Ireland — the 2018 Grand Slam winners — are fourth in the Six Nations table having beaten Scotland (22-13) in their last match after losing their opener to England (32-20).
Both sides last met in Chicago in November, when Ireland ran out 54-7 winners.
A big win over the Italians would give Schmidt’s side a boost before hosting France in Dublin on March 10, with their finale against Wales in Cardiff the following week.
Despite the calibre of the opposition Schmidt has made just four changes — all in the pack — leaving the backs unchanged with first-choice half-back pair Conor Murray and Jonathan Sexton.
“I thought (Braam) Steyn was absolutely outstanding in that last game,” said Schmidt of the South African-born flanker who moves into Parisse’s position at number eight.
“Their backrow power is going to challenge us physically,” said Schmidt.
“It does still make for a very competitive back row when you bring in (Maxime) Mbanda and (Jimmy) Tuivaiti.
“The likes of (Michele) Campagnaro, (Edoardo) Padovani and (Angelo) Esposito, those guys will be a great challenge for us.”
– ‘Best foot forward’ –
Hooker Leonardo Ghiraldini, capped 101 times, takes the Azzurri captain’s armband for the 17th time.
Ghiraldini, 34, is the only remaining member of the side that achieved Italy’s last Six Nations success at home, against Ireland in March 2013.
It was Italy’s only win against the Irish in 19 games in the championship since joining in 2000.

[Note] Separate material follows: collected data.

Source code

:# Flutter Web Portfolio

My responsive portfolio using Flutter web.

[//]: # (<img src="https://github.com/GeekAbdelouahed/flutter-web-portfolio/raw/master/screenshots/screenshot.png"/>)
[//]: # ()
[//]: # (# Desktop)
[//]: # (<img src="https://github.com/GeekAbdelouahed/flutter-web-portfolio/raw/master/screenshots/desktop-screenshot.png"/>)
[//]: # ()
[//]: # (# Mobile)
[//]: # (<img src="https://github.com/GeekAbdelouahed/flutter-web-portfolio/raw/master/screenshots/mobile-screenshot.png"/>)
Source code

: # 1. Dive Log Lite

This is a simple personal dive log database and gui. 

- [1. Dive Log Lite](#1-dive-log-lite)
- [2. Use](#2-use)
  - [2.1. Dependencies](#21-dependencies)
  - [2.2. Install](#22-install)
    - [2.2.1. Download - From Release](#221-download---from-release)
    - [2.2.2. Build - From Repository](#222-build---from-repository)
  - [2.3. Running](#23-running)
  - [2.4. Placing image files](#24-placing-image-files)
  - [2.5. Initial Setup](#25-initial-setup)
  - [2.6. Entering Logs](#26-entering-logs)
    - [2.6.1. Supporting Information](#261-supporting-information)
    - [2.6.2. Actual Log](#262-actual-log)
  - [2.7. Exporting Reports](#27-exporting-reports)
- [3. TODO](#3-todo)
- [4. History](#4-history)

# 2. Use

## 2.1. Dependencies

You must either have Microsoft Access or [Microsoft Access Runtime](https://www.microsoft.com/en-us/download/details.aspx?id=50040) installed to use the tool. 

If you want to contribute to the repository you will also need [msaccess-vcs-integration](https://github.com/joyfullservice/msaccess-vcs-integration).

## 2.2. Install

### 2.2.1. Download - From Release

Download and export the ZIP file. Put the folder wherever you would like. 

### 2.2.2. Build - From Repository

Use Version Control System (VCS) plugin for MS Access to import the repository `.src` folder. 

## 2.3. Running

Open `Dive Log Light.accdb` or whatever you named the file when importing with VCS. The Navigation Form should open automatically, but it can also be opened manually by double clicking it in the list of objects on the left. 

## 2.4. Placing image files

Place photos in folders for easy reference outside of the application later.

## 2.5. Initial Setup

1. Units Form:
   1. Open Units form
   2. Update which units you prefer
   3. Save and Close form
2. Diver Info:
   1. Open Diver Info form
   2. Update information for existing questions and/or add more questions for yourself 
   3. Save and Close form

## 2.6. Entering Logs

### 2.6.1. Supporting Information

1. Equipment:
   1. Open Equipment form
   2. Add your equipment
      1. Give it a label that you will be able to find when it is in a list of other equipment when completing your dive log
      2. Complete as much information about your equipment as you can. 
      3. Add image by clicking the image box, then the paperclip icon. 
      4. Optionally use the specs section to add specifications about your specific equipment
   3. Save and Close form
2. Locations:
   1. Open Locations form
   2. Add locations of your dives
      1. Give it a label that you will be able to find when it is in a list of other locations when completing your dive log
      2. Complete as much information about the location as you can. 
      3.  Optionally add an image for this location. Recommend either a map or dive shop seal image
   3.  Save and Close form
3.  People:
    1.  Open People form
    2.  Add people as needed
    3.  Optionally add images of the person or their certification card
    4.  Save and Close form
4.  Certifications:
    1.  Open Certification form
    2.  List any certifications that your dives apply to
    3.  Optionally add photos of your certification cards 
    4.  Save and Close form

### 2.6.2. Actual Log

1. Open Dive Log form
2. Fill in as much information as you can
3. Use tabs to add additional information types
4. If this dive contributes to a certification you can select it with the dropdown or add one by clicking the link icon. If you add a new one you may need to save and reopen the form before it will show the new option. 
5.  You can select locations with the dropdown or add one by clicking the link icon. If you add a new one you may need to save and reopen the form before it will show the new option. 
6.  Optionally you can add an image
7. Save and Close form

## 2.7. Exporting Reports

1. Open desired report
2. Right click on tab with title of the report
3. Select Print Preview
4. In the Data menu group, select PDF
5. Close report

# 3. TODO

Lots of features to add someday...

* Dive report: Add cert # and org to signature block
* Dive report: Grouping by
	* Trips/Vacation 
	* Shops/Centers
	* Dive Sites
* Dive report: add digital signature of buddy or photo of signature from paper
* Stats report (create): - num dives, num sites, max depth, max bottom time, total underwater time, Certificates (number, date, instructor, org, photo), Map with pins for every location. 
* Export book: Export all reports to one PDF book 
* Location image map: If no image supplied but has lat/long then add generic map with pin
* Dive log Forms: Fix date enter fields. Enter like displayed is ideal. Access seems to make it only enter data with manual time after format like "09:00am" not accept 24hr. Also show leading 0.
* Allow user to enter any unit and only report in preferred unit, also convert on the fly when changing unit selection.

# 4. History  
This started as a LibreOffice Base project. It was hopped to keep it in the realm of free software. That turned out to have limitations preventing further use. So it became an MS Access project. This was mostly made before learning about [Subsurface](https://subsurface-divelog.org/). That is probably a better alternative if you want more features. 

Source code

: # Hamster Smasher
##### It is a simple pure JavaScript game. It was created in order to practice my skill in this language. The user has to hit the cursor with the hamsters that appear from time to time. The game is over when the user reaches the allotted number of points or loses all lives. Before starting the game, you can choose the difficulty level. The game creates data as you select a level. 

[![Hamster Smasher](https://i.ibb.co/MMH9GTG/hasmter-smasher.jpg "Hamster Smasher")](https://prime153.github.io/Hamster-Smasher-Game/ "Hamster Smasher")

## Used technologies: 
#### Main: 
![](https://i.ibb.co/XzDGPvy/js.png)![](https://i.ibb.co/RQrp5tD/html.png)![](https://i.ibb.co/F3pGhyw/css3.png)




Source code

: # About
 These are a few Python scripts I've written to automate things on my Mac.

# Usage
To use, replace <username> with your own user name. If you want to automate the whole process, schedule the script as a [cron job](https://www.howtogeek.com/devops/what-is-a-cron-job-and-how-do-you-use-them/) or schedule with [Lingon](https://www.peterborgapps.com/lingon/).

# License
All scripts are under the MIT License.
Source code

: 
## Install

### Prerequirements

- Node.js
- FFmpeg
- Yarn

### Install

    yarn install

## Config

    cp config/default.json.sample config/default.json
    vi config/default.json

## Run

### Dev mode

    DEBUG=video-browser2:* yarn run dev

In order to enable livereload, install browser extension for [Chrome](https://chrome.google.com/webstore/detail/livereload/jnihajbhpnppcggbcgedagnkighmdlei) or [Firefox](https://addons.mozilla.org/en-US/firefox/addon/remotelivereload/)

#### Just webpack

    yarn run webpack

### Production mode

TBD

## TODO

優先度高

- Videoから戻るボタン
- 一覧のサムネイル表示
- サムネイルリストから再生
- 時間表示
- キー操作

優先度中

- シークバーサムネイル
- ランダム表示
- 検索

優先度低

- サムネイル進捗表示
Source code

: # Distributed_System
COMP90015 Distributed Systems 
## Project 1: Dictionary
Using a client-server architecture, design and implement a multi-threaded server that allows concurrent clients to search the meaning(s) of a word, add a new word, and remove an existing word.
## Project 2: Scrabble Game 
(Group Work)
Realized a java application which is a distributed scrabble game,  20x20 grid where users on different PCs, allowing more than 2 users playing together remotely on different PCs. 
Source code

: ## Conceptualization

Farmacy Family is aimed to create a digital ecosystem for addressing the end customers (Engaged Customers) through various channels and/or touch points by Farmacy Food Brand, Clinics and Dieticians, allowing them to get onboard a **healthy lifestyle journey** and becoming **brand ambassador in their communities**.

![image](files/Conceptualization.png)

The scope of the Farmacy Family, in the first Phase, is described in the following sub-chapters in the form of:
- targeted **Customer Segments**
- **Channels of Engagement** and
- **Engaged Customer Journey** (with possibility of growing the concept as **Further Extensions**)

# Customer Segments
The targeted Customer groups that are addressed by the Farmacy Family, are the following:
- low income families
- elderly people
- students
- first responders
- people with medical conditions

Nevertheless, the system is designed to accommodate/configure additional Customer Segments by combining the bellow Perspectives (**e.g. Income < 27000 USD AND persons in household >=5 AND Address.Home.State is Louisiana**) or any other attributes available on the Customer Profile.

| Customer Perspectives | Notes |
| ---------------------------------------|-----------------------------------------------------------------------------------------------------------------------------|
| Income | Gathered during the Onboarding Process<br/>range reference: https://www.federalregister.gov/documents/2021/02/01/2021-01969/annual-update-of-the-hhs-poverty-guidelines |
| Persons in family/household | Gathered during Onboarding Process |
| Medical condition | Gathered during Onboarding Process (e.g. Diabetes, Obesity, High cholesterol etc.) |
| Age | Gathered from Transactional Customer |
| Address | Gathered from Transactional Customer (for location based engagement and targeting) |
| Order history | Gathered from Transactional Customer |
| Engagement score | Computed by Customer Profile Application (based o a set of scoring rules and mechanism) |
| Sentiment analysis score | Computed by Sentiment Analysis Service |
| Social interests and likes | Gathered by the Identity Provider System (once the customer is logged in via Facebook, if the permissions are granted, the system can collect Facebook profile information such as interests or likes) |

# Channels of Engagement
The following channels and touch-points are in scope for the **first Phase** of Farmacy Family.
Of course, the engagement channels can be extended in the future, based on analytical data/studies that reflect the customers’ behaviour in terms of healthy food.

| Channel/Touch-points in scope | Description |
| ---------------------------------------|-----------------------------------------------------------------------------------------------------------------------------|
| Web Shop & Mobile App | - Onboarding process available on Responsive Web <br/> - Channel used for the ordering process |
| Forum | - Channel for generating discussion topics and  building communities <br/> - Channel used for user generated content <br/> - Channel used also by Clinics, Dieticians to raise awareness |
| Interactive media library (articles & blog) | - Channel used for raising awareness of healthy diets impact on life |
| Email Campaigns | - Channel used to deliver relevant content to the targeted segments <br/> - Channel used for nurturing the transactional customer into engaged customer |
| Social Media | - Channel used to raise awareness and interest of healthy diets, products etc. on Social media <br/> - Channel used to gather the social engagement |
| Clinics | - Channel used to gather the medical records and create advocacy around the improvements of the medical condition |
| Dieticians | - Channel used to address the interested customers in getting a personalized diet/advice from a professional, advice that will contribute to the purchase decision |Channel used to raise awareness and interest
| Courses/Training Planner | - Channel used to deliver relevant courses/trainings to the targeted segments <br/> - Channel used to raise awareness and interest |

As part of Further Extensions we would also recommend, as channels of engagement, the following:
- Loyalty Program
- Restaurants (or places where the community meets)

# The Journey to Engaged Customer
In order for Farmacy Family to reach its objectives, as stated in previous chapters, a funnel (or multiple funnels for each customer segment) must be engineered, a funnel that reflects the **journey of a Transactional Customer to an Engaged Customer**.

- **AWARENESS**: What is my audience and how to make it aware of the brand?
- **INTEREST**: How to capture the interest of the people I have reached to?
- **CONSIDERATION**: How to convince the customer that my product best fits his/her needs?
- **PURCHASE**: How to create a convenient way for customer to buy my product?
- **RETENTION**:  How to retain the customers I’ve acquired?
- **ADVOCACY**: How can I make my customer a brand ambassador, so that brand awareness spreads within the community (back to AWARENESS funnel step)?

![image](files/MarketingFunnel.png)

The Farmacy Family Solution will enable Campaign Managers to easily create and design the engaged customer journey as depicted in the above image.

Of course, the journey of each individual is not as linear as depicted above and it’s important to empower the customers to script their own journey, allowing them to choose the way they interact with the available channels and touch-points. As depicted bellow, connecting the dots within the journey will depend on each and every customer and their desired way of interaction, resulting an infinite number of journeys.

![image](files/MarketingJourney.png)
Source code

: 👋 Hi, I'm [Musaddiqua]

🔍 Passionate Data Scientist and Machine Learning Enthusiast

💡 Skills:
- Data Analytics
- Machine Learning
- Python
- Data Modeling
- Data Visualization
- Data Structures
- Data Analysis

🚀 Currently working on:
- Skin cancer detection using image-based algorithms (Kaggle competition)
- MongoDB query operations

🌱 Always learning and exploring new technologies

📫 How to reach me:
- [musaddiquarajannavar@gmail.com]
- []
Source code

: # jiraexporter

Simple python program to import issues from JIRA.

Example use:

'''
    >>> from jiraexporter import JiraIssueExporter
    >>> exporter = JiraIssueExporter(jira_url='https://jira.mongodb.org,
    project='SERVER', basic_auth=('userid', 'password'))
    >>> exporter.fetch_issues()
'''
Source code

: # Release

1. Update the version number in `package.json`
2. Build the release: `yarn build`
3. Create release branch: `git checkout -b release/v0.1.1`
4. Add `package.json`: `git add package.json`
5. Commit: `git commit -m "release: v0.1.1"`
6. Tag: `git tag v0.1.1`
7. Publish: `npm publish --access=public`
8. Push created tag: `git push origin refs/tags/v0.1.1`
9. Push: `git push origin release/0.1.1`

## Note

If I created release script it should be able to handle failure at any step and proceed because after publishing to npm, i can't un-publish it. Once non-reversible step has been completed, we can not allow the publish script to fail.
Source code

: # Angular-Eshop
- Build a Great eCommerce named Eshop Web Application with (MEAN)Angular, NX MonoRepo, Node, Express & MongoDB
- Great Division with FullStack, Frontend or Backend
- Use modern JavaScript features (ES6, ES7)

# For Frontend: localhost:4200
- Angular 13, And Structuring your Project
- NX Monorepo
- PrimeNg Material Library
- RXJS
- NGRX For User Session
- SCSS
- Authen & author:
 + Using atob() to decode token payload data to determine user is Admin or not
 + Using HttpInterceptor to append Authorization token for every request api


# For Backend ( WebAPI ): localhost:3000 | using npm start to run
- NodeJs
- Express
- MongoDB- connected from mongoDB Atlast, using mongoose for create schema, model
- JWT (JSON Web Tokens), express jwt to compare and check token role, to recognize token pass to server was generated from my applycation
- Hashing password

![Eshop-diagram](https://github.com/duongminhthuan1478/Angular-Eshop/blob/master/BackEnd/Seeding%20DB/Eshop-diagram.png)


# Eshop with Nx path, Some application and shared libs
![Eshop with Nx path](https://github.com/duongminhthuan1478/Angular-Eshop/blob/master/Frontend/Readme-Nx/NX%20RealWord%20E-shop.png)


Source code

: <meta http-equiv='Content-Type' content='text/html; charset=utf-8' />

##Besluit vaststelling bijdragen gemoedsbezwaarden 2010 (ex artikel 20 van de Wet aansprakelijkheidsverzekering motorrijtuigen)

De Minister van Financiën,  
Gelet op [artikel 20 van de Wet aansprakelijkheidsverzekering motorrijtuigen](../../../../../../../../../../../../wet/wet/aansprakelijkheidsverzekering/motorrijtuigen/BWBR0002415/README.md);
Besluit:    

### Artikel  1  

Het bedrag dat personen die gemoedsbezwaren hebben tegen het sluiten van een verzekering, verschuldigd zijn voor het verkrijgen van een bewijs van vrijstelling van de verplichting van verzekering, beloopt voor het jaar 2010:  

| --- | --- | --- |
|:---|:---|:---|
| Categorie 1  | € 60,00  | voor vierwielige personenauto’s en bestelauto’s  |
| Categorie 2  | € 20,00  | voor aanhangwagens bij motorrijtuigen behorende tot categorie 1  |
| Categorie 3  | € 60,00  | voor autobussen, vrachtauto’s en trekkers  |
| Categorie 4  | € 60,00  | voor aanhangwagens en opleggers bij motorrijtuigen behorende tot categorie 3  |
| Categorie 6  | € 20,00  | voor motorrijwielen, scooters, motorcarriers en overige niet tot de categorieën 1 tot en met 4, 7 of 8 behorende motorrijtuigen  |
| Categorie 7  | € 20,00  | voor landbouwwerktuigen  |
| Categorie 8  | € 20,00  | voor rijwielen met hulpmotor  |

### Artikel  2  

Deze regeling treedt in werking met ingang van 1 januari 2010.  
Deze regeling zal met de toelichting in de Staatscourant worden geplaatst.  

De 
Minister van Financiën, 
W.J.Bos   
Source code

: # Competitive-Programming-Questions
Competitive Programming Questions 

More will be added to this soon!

Peter O’Mahony will captain Ireland with regular skipper Rory Best rested with Leinster’s two-time Champions Cup-winning stalwart Sean Cronin taking his place at hooker.
Although he has been capped 67 times by Ireland, 58 of Cronin’s appearances have come off the bench — a record for any Ireland replacement.
And Schmidt expects Cronin, making his 10th Test start, will be looking to oust Best.
“I’m sure that’s his intention,” said Schmidt.
“As much he’s very team-oriented, he will personally want to put his best foot forward.
“It’s a great opportunity for Sean and I’m hopeful he’ll grab it with both hands.
“He’ll have the confidence from the 10 starts he has had in different fixtures, but the amount of times he’s come off the bench and been involved in really important wins for us, I think, why not bring that from the start.
“Hopefully it will be a confidence-building performance.”
O’Shea, meanwhile, who took over in March 2016, remained defiant that his strategy would finally reap a first Six Nations win.
“I don’t listen to criticism, I know what we are doing and our work is going in the right direction.”